The leasing arm of Singapore Airlines said on Tuesday it would buy up to 40 Boeing 737-800 planes -- a deal worth about USD$2.6 billion at current list prices.
Singapore Aircraft Leasing Enterprise (SALE) said the deal comprises 20 firm orders and 20 purchase rights, with deliveries scheduled between the fourth quarter of 2006 and the end of 2009.
It did not give the value of the order.
"SALE has specified the 737-800 as the baseline aircraft for its order.
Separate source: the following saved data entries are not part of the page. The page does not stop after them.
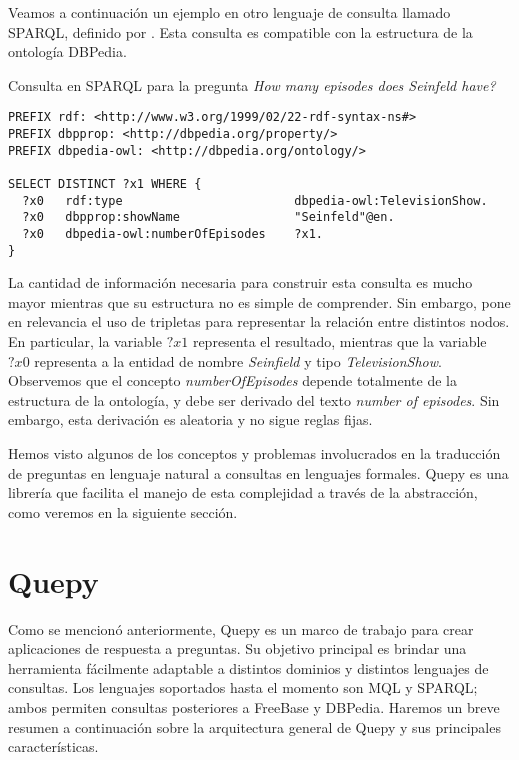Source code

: Veamos a continuación un ejemplo en otro lenguaje de consulta llamado SPARQL, definido por \citet{sparql}. Esta consulta es compatible con la estructura de la ontología DBPedia.

\begin{example} Consulta en SPARQL para la pregunta \textit{How many episodes does Seinfeld have?}
\begin{lstlisting}
PREFIX rdf: <http://www.w3.org/1999/02/22-rdf-syntax-ns#>
PREFIX dbpprop: <http://dbpedia.org/property/>
PREFIX dbpedia-owl: <http://dbpedia.org/ontology/>

SELECT DISTINCT ?x1 WHERE {
  ?x0   rdf:type                        dbpedia-owl:TelevisionShow.
  ?x0   dbpprop:showName                "Seinfeld"@en.
  ?x0   dbpedia-owl:numberOfEpisodes    ?x1.
}
\end{lstlisting}
\end{example}

La cantidad de información necesaria para construir esta consulta es mucho mayor mientras que su estructura no es simple de comprender. Sin embargo, pone en relevancia el uso de tripletas para representar la relación entre distintos nodos. En particular, la variable $?x1$ representa el resultado, mientras que la variable $?x0$ representa a la entidad de nombre \textit{Seinfield} y tipo \textit{TelevisionShow}. Observemos que el concepto \textit{numberOfEpisodes} depende totalmente de la estructura de la ontología, y debe ser derivado del texto \textit{number of episodes}. Sin embargo, esta derivación es aleatoria y no sigue reglas fijas.

Hemos visto algunos de los conceptos y problemas involucrados en la traducción de preguntas en lenguaje natural a consultas en lenguajes formales. Quepy es una librería que facilita el manejo de esta complejidad a través de la abstracción, como veremos en la siguiente sección.


\section{Quepy}

Como se mencionó anteriormente, Quepy es un marco de trabajo para crear aplicaciones de respuesta a preguntas. Su objetivo principal es brindar una herramienta fácilmente adaptable a distintos dominios y distintos lenguajes de consultas. Los lenguajes soportados hasta el momento son MQL y SPARQL; ambos permiten consultas posteriores a FreeBase y DBPedia. Haremos un breve resumen a continuación sobre la arquitectura general de Quepy y sus principales características.

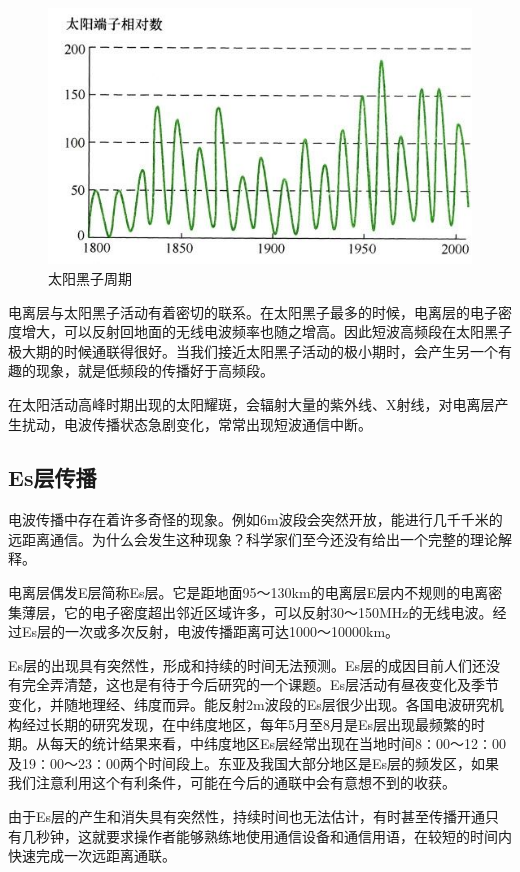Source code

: \documentclass[12pt,UTF8]{ctexbook}
\begin{document}
\begin{figure}[htbp]
	\centering
	\includegraphics[width=0.7\linewidth]{57}
	\caption{太阳黑子周期}
	\label{fig:1}
\end{figure}

电离层与太阳黑子活动有着密切的联系。在太阳黑子最多的时候，电离层的电子密度增大，可以反射回地面的无线电波频率也随之增高。因此短波高频段在太阳黑子极大期的时候通联得很好。当我们接近太阳黑子活动的极小期时，会产生另一个有趣的现象，就是低频段的传播好于高频段。

在太阳活动高峰时期出现的太阳耀斑，会辐射大量的紫外线、X射线，对电离层产生扰动，电波传播状态急剧变化，常常出现短波通信中断。

\subsection{Es层传播}

电波传播中存在着许多奇怪的现象。例如6m波段会突然开放，能进行几千千米的远距离通信。为什么会发生这种现象？科学家们至今还没有给出一个完整的理论解释。

电离层偶发E层简称Es层。它是距地面95～130km的电离层E层内不规则的电离密集薄层，它的电子密度超出邻近区域许多，可以反射30～150MHz的无线电波。经过Es层的一次或多次反射，电波传播距离可达1000～10000km。

Es层的出现具有突然性，形成和持续的时间无法预测。Es层的成因目前人们还没有完全弄清楚，这也是有待于今后研究的一个课题。Es层活动有昼夜变化及季节变化，并随地理经、纬度而异。能反射2m波段的Es层很少出现。各国电波研究机构经过长期的研究发现，在中纬度地区，每年5月至8月是Es层出现最频繁的时期。从每天的统计结果来看，中纬度地区Es层经常出现在当地时间8∶00～12∶00及19∶00～23∶00两个时间段上。东亚及我国大部分地区是Es层的频发区，如果我们注意利用这个有利条件，可能在今后的通联中会有意想不到的收获。

由于Es层的产生和消失具有突然性，持续时间也无法估计，有时甚至传播开通只有几秒钟，这就要求操作者能够熟练地使用通信设备和通信用语，在较短的时间内快速完成一次远距离通联。
\end{document}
Under the terms of its agreement with Boeing, SALE has the flexibility to convert orders and purchase rights to the smaller 737-700 or proposed higher capacity 737-900X," it said.
The unit of Singapore's state-controlled flag carrier said the fleet will be powered by engines from CFM International -- a joint venture between General Electric and France's Snecma.
The purchase represents SALE's first direct order with Boeing for the "Next-Generation" 737 product line, although the company has previously acquired eight aircraft from airlines on a purchase and leaseback basis, it said.
SALE already has outstanding firm orders with Airbus for 11 A320s, due for delivery between now and the end of the second quarter of 2006.
Robert Martin, SALE Managing Director and CEO, said the order reflected the strong recovery in demand for leased aircraft and would further diversify the firm's portfolio.
"The addition of the aircraft to our portfolio will therefore enable SALE to reach a wider range of airline customers and significantly develop our global business," he said.
SALE's current portfolio comprises 61 aircraft flying with 30 airlines worldwide with an average fleet age of 4.6 years.